##### Records for the task #####

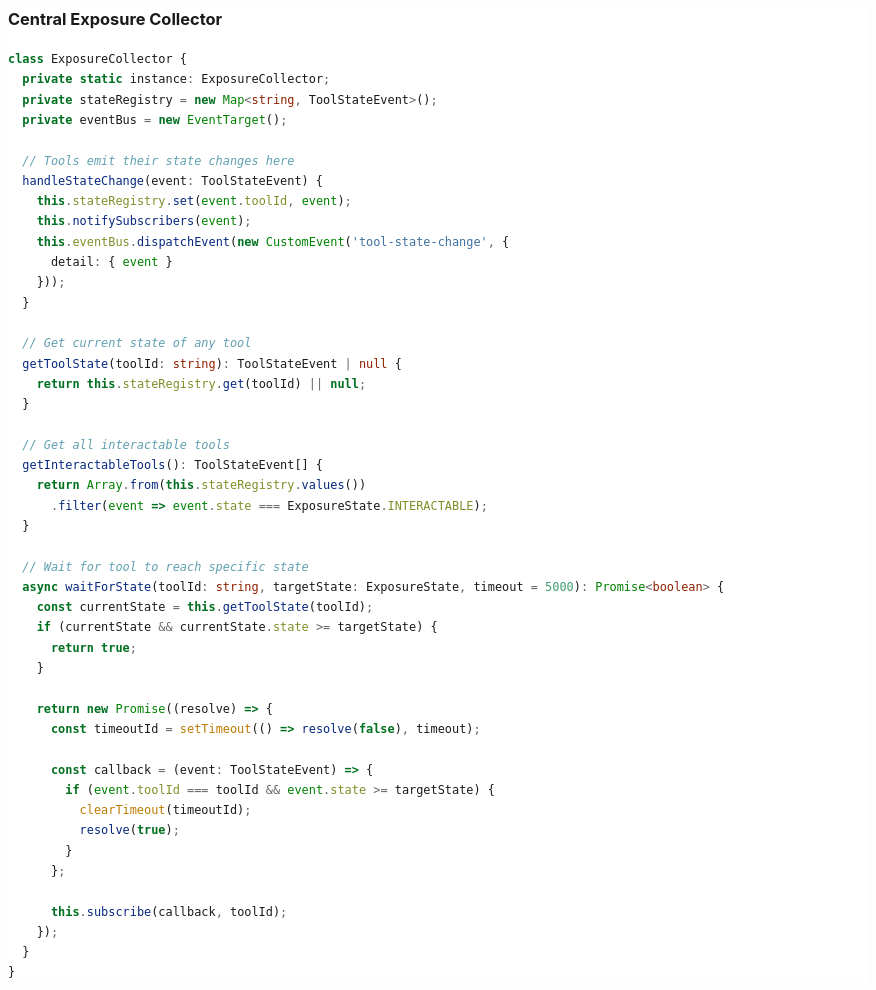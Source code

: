 ### Central Exposure Collector

```typescript
class ExposureCollector {
  private static instance: ExposureCollector;
  private stateRegistry = new Map<string, ToolStateEvent>();
  private eventBus = new EventTarget();
  
  // Tools emit their state changes here
  handleStateChange(event: ToolStateEvent) {
    this.stateRegistry.set(event.toolId, event);
    this.notifySubscribers(event);
    this.eventBus.dispatchEvent(new CustomEvent('tool-state-change', {
      detail: { event }
    }));
  }
  
  // Get current state of any tool
  getToolState(toolId: string): ToolStateEvent | null {
    return this.stateRegistry.get(toolId) || null;
  }
  
  // Get all interactable tools
  getInteractableTools(): ToolStateEvent[] {
    return Array.from(this.stateRegistry.values())
      .filter(event => event.state === ExposureState.INTERACTABLE);
  }
  
  // Wait for tool to reach specific state
  async waitForState(toolId: string, targetState: ExposureState, timeout = 5000): Promise<boolean> {
    const currentState = this.getToolState(toolId);
    if (currentState && currentState.state >= targetState) {
      return true;
    }
    
    return new Promise((resolve) => {
      const timeoutId = setTimeout(() => resolve(false), timeout);
      
      const callback = (event: ToolStateEvent) => {
        if (event.toolId === toolId && event.state >= targetState) {
          clearTimeout(timeoutId);
          resolve(true);
        }
      };
      
      this.subscribe(callback, toolId);
    });
  }
}
```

#####

Task to carry out >> Everything in the records above is to be copied exactly, except the pictures.

Your response >>
Source code

: ### Central Exposure Collector

```typescript
class ExposureCollector {
  private static instance: ExposureCollector;
  private stateRegistry = new Map<string, ToolStateEvent>();
  private eventBus = new EventTarget();
  
  // Tools emit their state changes here
  handleStateChange(event: ToolStateEvent) {
    this.stateRegistry.set(event.toolId, event);
    this.notifySubscribers(event);
    this.eventBus.dispatchEvent(new CustomEvent('tool-state-change', {
      detail: { event }
    }));
  }
  
  // Get current state of any tool
  getToolState(toolId: string): ToolStateEvent | null {
    return this.stateRegistry.get(toolId) || null;
  }
  
  // Get all interactable tools
  getInteractableTools(): ToolStateEvent[] {
    return Array.from(this.stateRegistry.values())
      .filter(event => event.state === ExposureState.INTERACTABLE);
  }
  
  // Wait for tool to reach specific state
  async waitForState(toolId: string, targetState: ExposureState, timeout = 5000): Promise<boolean> {
    const currentState = this.getToolState(toolId);
    if (currentState && currentState.state >= targetState) {
      return true;
    }
    
    return new Promise((resolve) => {
      const timeoutId = setTimeout(() => resolve(false), timeout);
      
      const callback = (event: ToolStateEvent) => {
        if (event.toolId === toolId && event.state >= targetState) {
          clearTimeout(timeoutId);
          resolve(true);
        }
      };
      
      this.subscribe(callback, toolId);
    });
  }
}
```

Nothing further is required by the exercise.